[[ The data open ]]

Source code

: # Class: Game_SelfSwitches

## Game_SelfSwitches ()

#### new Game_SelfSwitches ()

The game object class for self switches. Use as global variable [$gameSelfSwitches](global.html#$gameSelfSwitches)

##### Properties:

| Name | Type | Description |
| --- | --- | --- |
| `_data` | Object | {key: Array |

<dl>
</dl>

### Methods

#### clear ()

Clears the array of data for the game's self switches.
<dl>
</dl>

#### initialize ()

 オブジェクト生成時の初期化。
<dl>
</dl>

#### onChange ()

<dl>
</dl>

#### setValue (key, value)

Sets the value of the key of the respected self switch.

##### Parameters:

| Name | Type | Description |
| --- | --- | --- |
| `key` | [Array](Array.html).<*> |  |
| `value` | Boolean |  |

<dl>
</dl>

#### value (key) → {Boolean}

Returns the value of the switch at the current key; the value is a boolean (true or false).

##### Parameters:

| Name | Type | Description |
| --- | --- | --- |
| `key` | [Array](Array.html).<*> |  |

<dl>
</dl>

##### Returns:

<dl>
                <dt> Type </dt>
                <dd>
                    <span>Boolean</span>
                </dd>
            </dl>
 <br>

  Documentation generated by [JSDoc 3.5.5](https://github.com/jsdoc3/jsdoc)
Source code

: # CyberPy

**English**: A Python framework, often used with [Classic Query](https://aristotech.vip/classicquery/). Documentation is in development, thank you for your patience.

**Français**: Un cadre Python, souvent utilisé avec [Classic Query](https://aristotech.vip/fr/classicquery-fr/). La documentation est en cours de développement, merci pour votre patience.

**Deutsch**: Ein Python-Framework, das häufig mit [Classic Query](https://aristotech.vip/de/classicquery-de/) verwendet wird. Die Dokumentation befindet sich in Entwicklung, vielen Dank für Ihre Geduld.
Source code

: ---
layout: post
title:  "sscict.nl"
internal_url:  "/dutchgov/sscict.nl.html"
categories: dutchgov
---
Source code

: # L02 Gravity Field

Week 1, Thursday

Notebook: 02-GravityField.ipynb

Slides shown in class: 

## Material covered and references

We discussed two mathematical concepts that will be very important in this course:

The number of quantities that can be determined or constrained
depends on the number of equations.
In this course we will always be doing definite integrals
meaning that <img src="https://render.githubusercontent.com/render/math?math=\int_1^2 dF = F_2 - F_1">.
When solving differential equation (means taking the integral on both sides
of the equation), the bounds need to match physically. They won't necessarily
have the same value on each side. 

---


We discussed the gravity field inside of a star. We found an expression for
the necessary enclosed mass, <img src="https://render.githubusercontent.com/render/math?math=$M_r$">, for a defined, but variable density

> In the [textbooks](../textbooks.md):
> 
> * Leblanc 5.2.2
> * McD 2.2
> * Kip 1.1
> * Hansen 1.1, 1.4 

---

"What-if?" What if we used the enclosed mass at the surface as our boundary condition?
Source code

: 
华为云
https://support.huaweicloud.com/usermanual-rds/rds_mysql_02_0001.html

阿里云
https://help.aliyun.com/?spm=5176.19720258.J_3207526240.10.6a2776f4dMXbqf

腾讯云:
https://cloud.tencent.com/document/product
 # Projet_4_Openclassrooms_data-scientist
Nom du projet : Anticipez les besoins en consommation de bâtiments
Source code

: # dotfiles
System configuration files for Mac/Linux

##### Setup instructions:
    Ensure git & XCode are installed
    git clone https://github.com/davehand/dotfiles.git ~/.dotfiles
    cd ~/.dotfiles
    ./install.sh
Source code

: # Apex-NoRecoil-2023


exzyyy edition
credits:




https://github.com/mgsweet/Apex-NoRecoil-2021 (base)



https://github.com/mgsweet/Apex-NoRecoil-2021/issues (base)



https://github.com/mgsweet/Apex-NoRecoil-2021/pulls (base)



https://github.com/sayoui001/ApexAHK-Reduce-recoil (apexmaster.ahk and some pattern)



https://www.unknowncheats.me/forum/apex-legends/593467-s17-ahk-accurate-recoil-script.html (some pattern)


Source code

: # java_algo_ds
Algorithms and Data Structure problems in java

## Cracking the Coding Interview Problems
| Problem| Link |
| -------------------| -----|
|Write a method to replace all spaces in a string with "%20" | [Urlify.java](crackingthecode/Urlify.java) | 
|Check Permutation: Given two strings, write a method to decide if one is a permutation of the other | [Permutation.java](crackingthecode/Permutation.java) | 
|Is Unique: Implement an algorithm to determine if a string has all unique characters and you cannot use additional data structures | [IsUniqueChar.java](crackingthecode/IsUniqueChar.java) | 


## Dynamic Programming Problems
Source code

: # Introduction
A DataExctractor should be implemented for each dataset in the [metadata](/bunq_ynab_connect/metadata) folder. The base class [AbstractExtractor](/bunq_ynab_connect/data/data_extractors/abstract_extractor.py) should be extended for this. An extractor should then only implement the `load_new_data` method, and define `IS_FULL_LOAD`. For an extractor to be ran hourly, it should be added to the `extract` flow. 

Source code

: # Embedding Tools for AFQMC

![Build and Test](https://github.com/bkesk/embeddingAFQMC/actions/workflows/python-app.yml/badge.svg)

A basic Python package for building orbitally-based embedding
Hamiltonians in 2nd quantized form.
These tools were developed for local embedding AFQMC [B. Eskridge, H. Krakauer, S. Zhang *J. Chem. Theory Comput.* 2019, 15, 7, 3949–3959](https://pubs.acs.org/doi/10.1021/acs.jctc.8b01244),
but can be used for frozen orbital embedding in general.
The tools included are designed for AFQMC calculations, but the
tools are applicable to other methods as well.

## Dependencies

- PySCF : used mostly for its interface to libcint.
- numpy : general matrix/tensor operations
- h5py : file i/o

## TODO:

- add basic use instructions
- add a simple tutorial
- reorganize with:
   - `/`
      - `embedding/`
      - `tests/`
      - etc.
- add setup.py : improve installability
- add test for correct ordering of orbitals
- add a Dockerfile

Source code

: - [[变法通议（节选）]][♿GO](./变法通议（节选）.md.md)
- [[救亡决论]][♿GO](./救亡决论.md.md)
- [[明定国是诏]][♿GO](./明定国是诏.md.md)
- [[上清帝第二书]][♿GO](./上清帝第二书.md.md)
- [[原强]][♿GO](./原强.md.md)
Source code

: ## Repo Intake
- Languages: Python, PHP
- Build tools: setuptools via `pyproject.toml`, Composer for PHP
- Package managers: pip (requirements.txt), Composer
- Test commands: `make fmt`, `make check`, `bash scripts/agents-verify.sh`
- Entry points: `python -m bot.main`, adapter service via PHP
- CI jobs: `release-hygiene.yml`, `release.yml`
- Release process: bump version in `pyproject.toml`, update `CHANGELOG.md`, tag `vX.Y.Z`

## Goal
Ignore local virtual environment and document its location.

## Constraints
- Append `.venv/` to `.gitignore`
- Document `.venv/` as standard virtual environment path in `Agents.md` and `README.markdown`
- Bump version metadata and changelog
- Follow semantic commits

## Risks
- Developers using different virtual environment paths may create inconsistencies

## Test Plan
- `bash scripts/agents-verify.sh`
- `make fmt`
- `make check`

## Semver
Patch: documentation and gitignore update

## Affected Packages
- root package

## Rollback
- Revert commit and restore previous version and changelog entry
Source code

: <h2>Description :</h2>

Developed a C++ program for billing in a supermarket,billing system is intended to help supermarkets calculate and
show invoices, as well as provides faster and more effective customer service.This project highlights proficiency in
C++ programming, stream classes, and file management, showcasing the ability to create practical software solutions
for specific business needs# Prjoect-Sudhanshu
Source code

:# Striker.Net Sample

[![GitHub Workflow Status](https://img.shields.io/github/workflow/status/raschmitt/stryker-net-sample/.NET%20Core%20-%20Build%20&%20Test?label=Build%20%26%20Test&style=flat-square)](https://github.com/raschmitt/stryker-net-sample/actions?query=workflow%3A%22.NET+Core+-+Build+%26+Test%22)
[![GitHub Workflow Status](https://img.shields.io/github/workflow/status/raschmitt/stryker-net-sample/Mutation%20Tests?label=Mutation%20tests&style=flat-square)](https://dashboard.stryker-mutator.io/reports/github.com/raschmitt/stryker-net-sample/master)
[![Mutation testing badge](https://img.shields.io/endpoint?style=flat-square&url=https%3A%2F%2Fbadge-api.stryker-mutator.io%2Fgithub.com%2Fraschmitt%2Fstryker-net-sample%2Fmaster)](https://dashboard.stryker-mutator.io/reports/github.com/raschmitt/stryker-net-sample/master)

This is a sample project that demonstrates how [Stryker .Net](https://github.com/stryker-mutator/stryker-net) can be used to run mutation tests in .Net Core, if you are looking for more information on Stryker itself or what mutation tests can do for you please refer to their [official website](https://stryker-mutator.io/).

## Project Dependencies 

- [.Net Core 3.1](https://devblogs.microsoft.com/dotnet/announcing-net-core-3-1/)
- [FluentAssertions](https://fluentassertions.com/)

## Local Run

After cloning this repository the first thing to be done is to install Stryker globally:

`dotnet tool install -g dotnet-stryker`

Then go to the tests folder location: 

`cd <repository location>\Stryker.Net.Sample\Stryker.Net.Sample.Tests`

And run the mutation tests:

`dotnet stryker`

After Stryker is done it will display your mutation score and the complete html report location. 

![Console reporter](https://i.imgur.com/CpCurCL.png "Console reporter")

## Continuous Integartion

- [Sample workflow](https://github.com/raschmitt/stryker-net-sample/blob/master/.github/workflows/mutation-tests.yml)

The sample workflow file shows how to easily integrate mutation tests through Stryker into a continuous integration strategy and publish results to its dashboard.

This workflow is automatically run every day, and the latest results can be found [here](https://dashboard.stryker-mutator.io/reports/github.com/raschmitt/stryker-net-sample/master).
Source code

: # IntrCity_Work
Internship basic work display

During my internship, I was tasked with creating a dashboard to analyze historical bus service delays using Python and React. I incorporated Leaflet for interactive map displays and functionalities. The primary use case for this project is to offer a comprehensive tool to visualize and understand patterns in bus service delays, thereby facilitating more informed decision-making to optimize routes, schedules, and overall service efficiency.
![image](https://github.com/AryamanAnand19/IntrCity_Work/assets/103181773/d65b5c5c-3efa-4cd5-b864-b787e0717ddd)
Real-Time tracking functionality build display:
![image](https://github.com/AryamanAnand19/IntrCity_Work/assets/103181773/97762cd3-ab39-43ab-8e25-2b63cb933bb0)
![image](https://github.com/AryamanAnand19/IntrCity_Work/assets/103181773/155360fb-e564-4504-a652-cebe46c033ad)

[[ The data closed ]]

- **Directions for this task**
Copy each line from the data that features the string "badge".

- **Exercise solution**
![Build and Test](https://github.com/bkesk/embeddingAFQMC/actions/workflows/python-app.yml/badge.svg)
[![Mutation testing badge](https://img.shields.io/endpoint?style=flat-square&url=https%3A%2F%2Fbadge-api.stryker-mutator.io%2Fgithub.com%2Fraschmitt%2Fstryker-net-sample%2Fmaster)](https://dashboard.stryker-mutator.io/reports/github.com/raschmitt/stryker-net-sample/master)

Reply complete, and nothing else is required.